If you want to avoid being rejected on your next loan application, follow the advice given in this guide to applying for loans.
The period of time between applying for a loan and waiting to hear back about whether you have been approved or not can be incredibly anxiety-inducing, particularly if it’s the first loan application you’ve filled out or if you’ve been rejected for a loan on a previous occasion.
Being rejected for a loan in the past doesn’t necessarily mean you’ll be rejected for future loans, however, and by following the right advice, you can fix some of the easiest and most common mistakes that are made when applying for a loan that can lead to their rejection.
That’s why we’ve put together this guide to applying for loans where we’ve compiled some of the most useful tips to help ensure your loan application’s success! And if you’re looking for more information on different types of loans, including direct loans, head to creditninja.com.
- Look Back At Your Financial History
Before applying for a loan, review your current finances as well as your credit history to try and get an idea of whether you really need a loan and whether you’re likely to be accepted.
If there are alternatives available to you, such as borrowing money from a trusted friend or family member, NerdWallet advises that you turn to these before trying to take out a loan.
- Work On Improving Your Credit Score
One of the key factors that determine whether or not you will be accepted for a loan is your credit score.
This gives potential lenders an idea of how reliable you are and how likely you will be to meet your payment obligations in a timely manner, as well as determining the interest rates offered to you upon successfully securing a loan.
The higher your credit score, the more likely you will be to have your loan application accepted and you’ll receive the best offers with lower interest rates due to your high score.
If you can afford to wait, it might be worth waiting for your credit score to improve, which you can actively help by learning how to manage your personal finances.
This will increase your chances of being accepted and by waiting even just a few months you can reduce the interest rates, making the total you have to pay back lower overall.
- Compare Different Loans
Every loan comes with different rates, terms, and conditions, and there are some out there that you have a far higher chance of being accepted for than others. But at what cost?
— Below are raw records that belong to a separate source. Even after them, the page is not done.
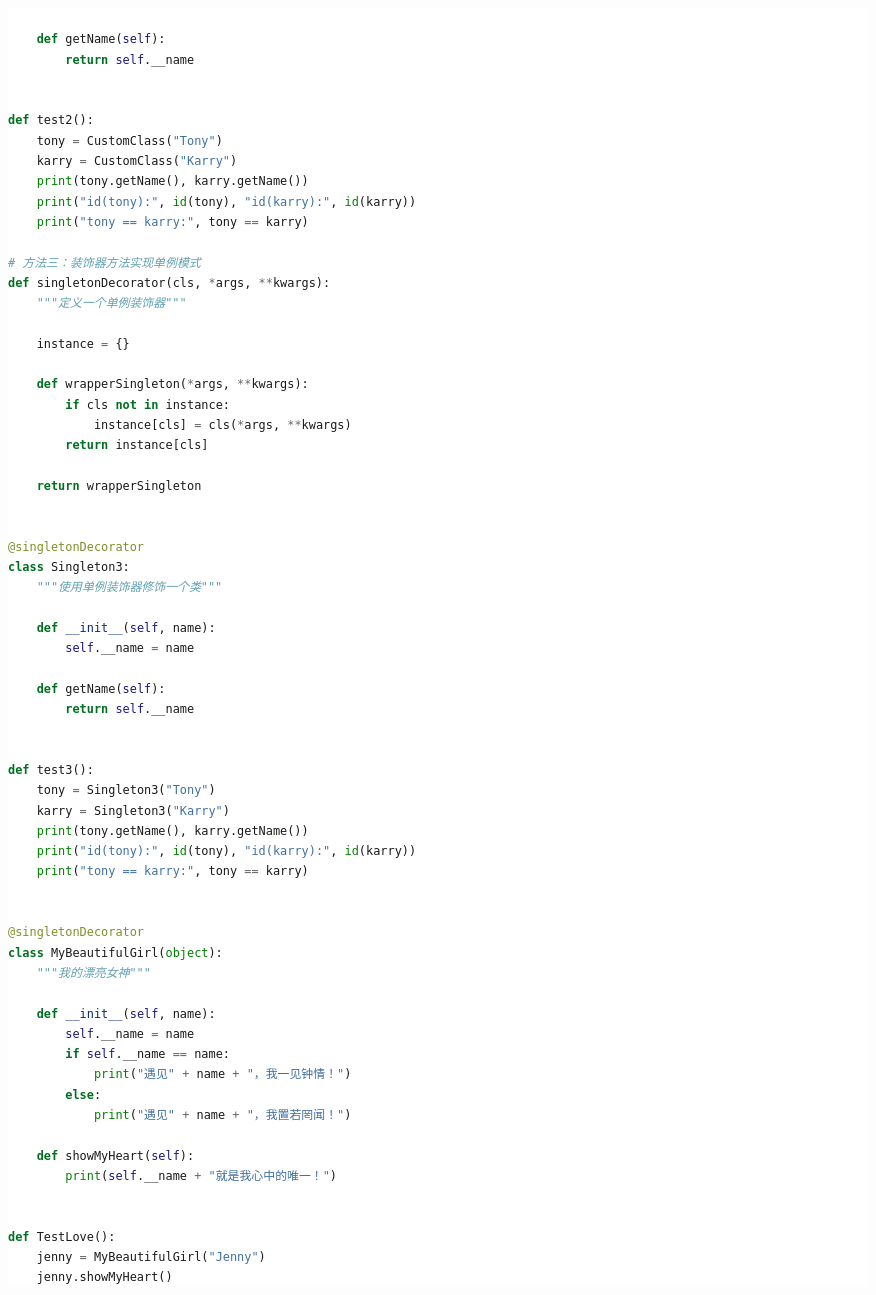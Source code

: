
 ```python

    def getName(self):
        return self.__name


def test2():
    tony = CustomClass("Tony")
    karry = CustomClass("Karry")
    print(tony.getName(), karry.getName())
    print("id(tony):", id(tony), "id(karry):", id(karry))
    print("tony == karry:", tony == karry)

# 方法三：装饰器方法实现单例模式
def singletonDecorator(cls, *args, **kwargs):
    """定义一个单例装饰器"""

    instance = {}

    def wrapperSingleton(*args, **kwargs):
        if cls not in instance:
            instance[cls] = cls(*args, **kwargs)
        return instance[cls]

    return wrapperSingleton


@singletonDecorator
class Singleton3:
    """使用单例装饰器修饰一个类"""

    def __init__(self, name):
        self.__name = name

    def getName(self):
        return self.__name


def test3():
    tony = Singleton3("Tony")
    karry = Singleton3("Karry")
    print(tony.getName(), karry.getName())
    print("id(tony):", id(tony), "id(karry):", id(karry))
    print("tony == karry:", tony == karry)


@singletonDecorator
class MyBeautifulGirl(object):
    """我的漂亮女神"""

    def __init__(self, name):
        self.__name = name
        if self.__name == name:
            print("遇见" + name + "，我一见钟情！")
        else:
            print("遇见" + name + "，我置若罔闻！")

    def showMyHeart(self):
        print(self.__name + "就是我心中的唯一！")


def TestLove():
    jenny = MyBeautifulGirl("Jenny")
    jenny.showMyHeart()
```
First, establish what type of loan you’re looking to take out. Then think about the interest rates and whether you can afford to pay them back on top of your initial loan. This is the best way to choose the right loan for you and to increase your chances of being accepted.
- Proof Read Your Application
Mistakes and discrepancies on your loan application can hold up or potentially ruin what could have been a successful application, so it’s important to check over all of the information you have given to make sure that it is correct.
This includes details regarding your date of birth, social security number, and residency status. Giving false information or purposely lying on your loan application could result in you being blacklisted by the main loan providers, leaving you with only less reputable options.
- Don’t Apply For Them All At Once
If you didn’t already know, applying for several loans or different types of credit in a short space of time will trigger multiple “hard inquiries” which are requests for your full credit report, and having too many hard inquiries will negatively affect your credit score.
This is because lenders will see it as a desperate attempt to obtain credit and take this to mean that you are struggling financially, which makes you look like a less reliable prospect.
Possible Causes For Rejected Loan Applications
If you’ve tried applying for loans in the past but you haven’t had them accepted, there could be a number of reasons as to why you aren’t coming across as an attractive applicant.
Some of the main causes for rejected loan applications include, but are not limited to:
- Limited credit history: When you have a short or ‘thin’ credit file there is less information for potential lenders to base their decision on which can be one of the most common reasons why loan applications are denied. Try to build up credit history through lending responsibly and never missing or being late with a payment.
- Too much credit: On the other hand, having too many different open lines of credit can be detrimental to your loan application prospects as lenders may worry that with the amount of credit you already have, you may struggle to pay it back in the future.
- Employment status: Having an employment history that is filled with evidence of your job-hopping over the years can turn off potential lenders as they may be concerned about your ability to repay the loan if you can’t hold down a steady job for a consistent period of time. However, different lenders have their own risk factors.
- Applying for the wrong loan: If you haven’t done your research beforehand, you may end up applying for a loan that is not actually suitable for your financial needs which can lead to the rejection of your application. For example, if the repayment terms seem unrealistic when looked at in comparison to your monthly salary.
We hope that you’ve found our guide to applying for loans helpful and that you’ll feel more confident the next time you’re filling out a loan application.
At the very least, we hope we’ve given you an insight into why your previous applications may have been rejected. Now, you can work on improving your credit or whatever it is you need to do to ensure your success.